The impact and success of these interventions are monitored on an ongoing basis. The aim of the initiative in Gaza province is to half the burden of malaria by 2011 by developing necessary infrastructure for effective malaria control working in close collaboration with the Provincial Department of Health (DPS). Twelve districts have been earmarked for the implementation of IRS programmes over the 5 year implementation period. The main service delivery areas are (i) prevention through vector control, (ii) correct, timely, diagnosis and treatment, (iii) implementation of an effective monitoring and evaluation system and (iv) capacity development within the community and the National Malaria Control Programme.
The expected outcomes would be a drastic reduction in malaria transmission with a resulting surge in economic development and tourism to the region. Control activities in Gaza will also continue reduction of transmission in the Limpopo Province and will further contribute towards the goals of the bi-lateral agreement between the Provincial Departments of Health in both provinces. A final aim will be to increasingly transfer the skills obtained and developed through the project to the personnel in Gaza Province as well as to the National Malaria Control Staff in order to ensure the future sustainability of malaria control in the region.
The Four major objectives of the LSDI project in Gaza are:
- To continue expanding the vector control intervention of the LSDI within the Province of Gaza.

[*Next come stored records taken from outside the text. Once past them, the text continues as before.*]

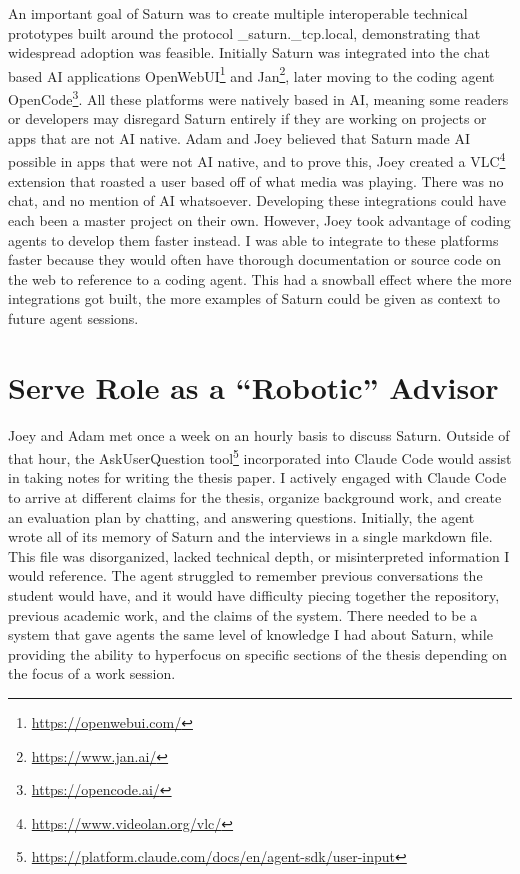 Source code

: An important goal of Saturn was to create multiple interoperable technical prototypes built around the protocol \_saturn.\_tcp.local, demonstrating that widespread adoption was feasible. Initially Saturn was integrated into the chat based AI applications OpenWebUI\footnote{\url{https://openwebui.com/}} and Jan\footnote{\url{https://www.jan.ai/}}, later moving to the coding agent OpenCode\footnote{\url{https://opencode.ai/}}. All these platforms were natively based in AI, meaning some readers or developers may disregard Saturn entirely if they are working on projects or apps that are not AI native. Adam and Joey believed that Saturn made AI possible in apps that were not AI native, and to prove this, Joey created a VLC\footnote{\url{https://www.videolan.org/vlc/}} extension that roasted a user based off of what media was playing. There was no chat, and no mention of AI whatsoever. Developing these integrations could have each been a master project on their own. However, Joey took advantage of coding agents to develop them faster instead. I was able to integrate to these platforms faster because they would often have thorough documentation or source code on the web to reference to a coding agent. This had a snowball effect where the more integrations got built, the more examples of Saturn could be given as context to future agent sessions.

\section{Serve Role as a ``Robotic'' Advisor}

Joey and Adam met once a week on an hourly basis to discuss Saturn. Outside of that hour, the AskUserQuestion tool\footnote{\url{https://platform.claude.com/docs/en/agent-sdk/user-input}} incorporated into Claude Code would assist in taking notes for writing the thesis paper. I actively engaged with Claude Code to arrive at different claims for the thesis, organize background work, and create an evaluation plan by chatting, and answering questions. Initially, the agent wrote all of its memory of Saturn and the interviews in a single markdown file. This file was disorganized, lacked technical depth, or misinterpreted information I would reference. The agent struggled to remember previous conversations the student would have, and it would have difficulty piecing together the repository, previous academic work, and the claims of the system. There needed to be a system that gave agents the same level of knowledge I had about Saturn, while providing the ability to hyperfocus on specific sections of the thesis depending on the focus of a work session.

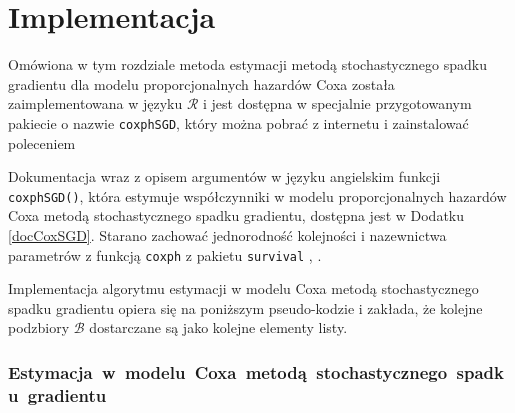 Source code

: \section{Implementacja}\label{implemento}

Omówiona w tym rozdziale metoda estymacji metodą stochastycznego spadku gradientu dla modelu proporcjonalnych hazardów Coxa została zaimplementowana w języku $\mathcal{R}$ \cite{programikr} i jest dostępna w specjalnie przygotowanym pakiecie o nazwie \texttt{coxphSGD}, który można pobrać z internetu i zainstalować poleceniem
\begin{Shaded}
\begin{Highlighting}[]
\NormalTok{(}\NormalTok{)}
\end{Highlighting}
\end{Shaded}

Dokumentacja wraz z opisem argumentów w języku angielskim funkcji \texttt{coxphSGD()}, która estymuje współczynniki w modelu
proporcjonalnych hazardów Coxa metodą stochastycznego spadku gradientu, dostępna jest w Dodatku \ref{docCoxSGD}.
Starano zachować jednorodność kolejności i nazewnictwa parametrów z funkcją \texttt{coxph} z pakietu \texttt{survival} \cite{ther}, \cite{survival}.

Implementacja algorytmu estymacji w modelu Coxa metodą stochastycznego spadku gradientu opiera się na poniższym pseudo-kodzie i zakłada, że kolejne podzbiory \(\mathcal{B}\) dostarczane są jako kolejne elementy listy.
\subsubsection{Estymacja~w~modelu~Coxa~metodą~stochastycznego~spadku~gradientu}


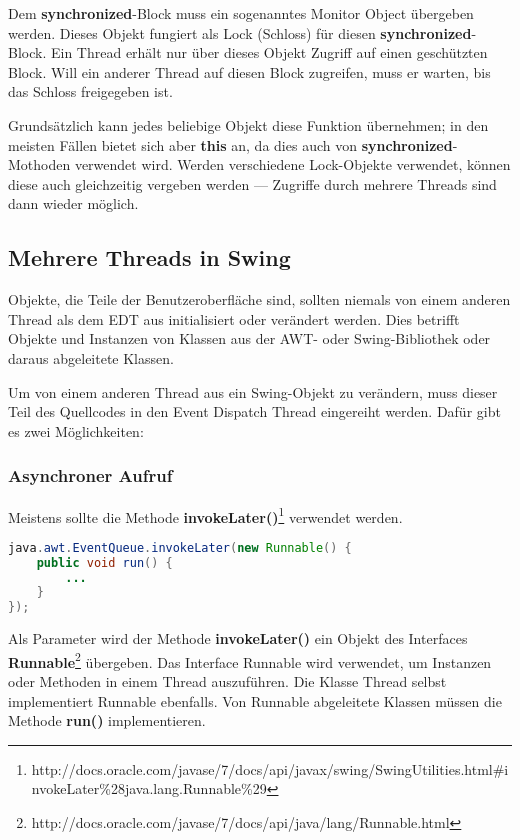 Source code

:Dem \textbf{synchronized}-Block muss ein sogenanntes \glqq{}Monitor Object\grqq{} übergeben werden. Dieses Objekt fungiert als \glqq{}Lock\grqq{} (Schloss) für diesen \textbf{synchronized}-Block. Ein Thread erhält nur über dieses Objekt Zugriff auf einen geschützten Block. Will ein anderer Thread auf diesen Block zugreifen, muss er warten, bis das \glqq{}Schloss\grqq{} freigegeben ist.

Grundsätzlich kann jedes beliebige Objekt diese Funktion übernehmen; in den meisten Fällen bietet sich aber \textbf{this} an, da dies auch von \textbf{synchronized}-Mothoden verwendet wird. Werden verschiedene Lock-Objekte verwendet, können diese auch gleichzeitig vergeben werden --- Zugriffe durch mehrere Threads sind dann wieder möglich.

\subsection{Mehrere Threads in Swing}

Objekte, die Teile der Benutzeroberfläche sind, sollten niemals von einem anderen Thread  als dem EDT aus initialisiert oder verändert werden. Dies betrifft Objekte und Instanzen von Klassen aus der AWT- oder Swing-Bibliothek oder daraus abgeleitete Klassen.

Um von einem anderen Thread aus ein Swing-Objekt zu verändern, muss dieser Teil des Quellcodes in den Event Dispatch Thread eingereiht werden. Dafür gibt es zwei Möglichkeiten:

\subsubsection*{Asynchroner Aufruf}
Meistens sollte die Methode \textbf{invokeLater()}\footnote{http://docs.oracle.com/javase/7/docs/api/javax/swing/SwingUtilities.html\#invokeLater\%28java.lang.Runnable\%29} verwendet werden.
\begin{lstlisting}[language=JAVA]
java.awt.EventQueue.invokeLater(new Runnable() {
	public void run() {
		...
	}
});
\end{lstlisting}
	Als Parameter wird der Methode \textbf{invokeLater()} ein Objekt des Interfaces \textbf{Runnable}\footnote{http://docs.oracle.com/javase/7/docs/api/java/lang/Runnable.html} übergeben. Das Interface Runnable wird verwendet, um Instanzen oder Methoden in einem Thread auszuführen. Die Klasse Thread selbst implementiert Runnable ebenfalls. Von Runnable abgeleitete Klassen müssen die Methode \textbf{run()} implementieren.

- To ensure definitive diagnosis of malaria.
- To expand the LSDI’s monitoring and evaluation programme in Gaza Province to strengthen programme management.
- To set skilled personnel in place at all levels to ensure effective malaria control and sustainability of the intervention.
The most basic goal of malaria control is the prevention of disease transmission from infected to un-infected individuals. Prevention strategies include both controlling the vectors responsible for spreading the disease and controlling the prevalence of the parasites responsible for the disease. Based on successful interventions in the neighbouring Province of Maputo, IRS is implemented as the main intervention for vector control, complemented by the provision of RDTs for timely diagnosis and through the provision of ACTs for effective treatment of malaria cases.